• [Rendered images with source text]
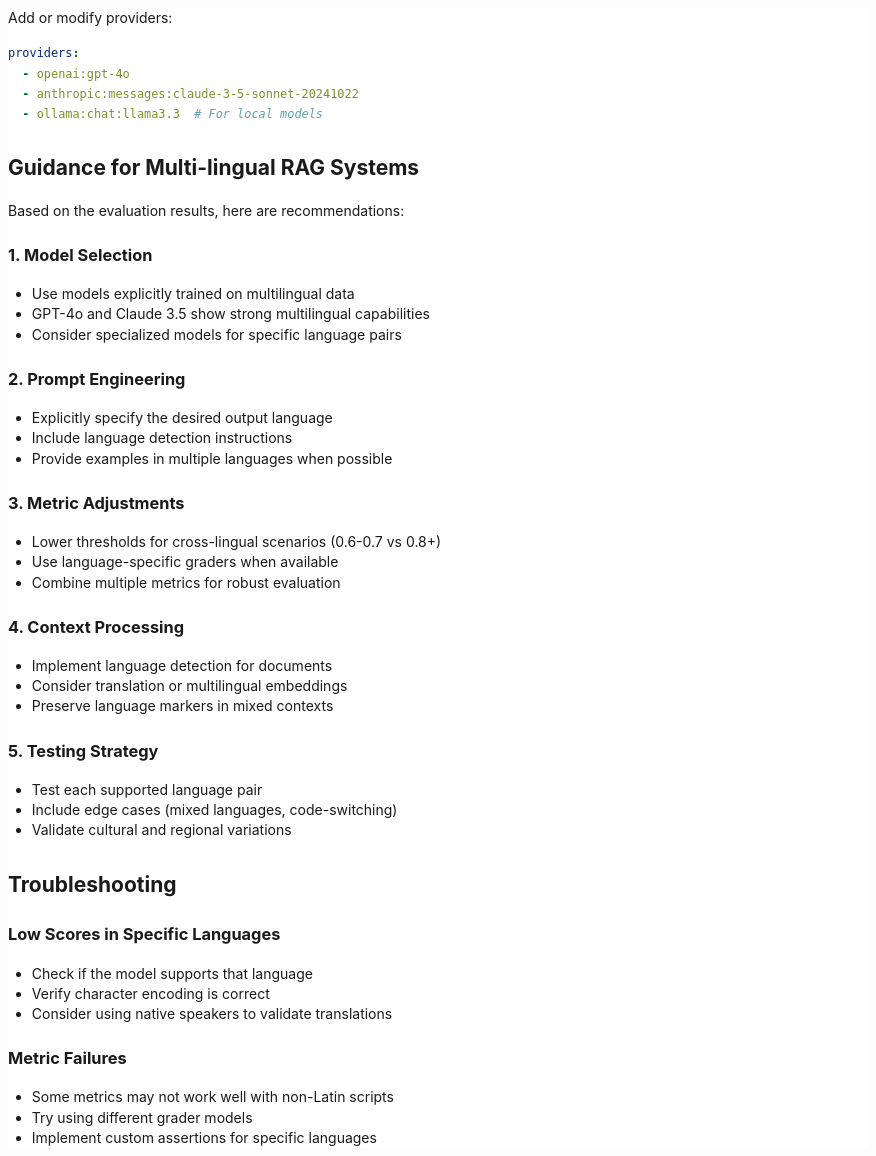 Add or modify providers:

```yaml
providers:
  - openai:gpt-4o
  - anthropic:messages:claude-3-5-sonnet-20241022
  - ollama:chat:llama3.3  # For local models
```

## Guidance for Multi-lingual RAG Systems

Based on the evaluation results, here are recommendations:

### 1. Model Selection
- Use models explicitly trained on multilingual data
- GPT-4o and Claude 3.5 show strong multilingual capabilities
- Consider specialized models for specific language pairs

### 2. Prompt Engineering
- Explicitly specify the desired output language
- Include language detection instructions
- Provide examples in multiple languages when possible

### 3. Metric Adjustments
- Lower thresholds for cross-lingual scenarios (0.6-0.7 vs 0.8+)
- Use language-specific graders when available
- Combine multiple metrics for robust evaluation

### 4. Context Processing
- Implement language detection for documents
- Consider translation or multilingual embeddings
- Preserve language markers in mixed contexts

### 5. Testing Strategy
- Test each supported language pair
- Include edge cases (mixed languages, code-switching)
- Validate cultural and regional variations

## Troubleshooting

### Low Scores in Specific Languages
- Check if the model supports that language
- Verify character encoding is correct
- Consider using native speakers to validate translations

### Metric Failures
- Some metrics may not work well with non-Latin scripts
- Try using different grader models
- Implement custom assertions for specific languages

• [EXERCISE DIRECTIONS]
Find the line containing "### 3. Metric Adjustments" in the data above. Please transcribe it and every line after it, exactly.

• [EXERCISE RESPONSE]
### 3. Metric Adjustments
- Lower thresholds for cross-lingual scenarios (0.6-0.7 vs 0.8+)
- Use language-specific graders when available
- Combine multiple metrics for robust evaluation

### 4. Context Processing
- Implement language detection for documents
- Consider translation or multilingual embeddings
- Preserve language markers in mixed contexts

### 5. Testing Strategy
- Test each supported language pair
- Include edge cases (mixed languages, code-switching)
- Validate cultural and regional variations

## Troubleshooting

### Low Scores in Specific Languages
- Check if the model supports that language
- Verify character encoding is correct
- Consider using native speakers to validate translations

### Metric Failures
- Some metrics may not work well with non-Latin scripts
- Try using different grader models
- Implement custom assertions for specific languages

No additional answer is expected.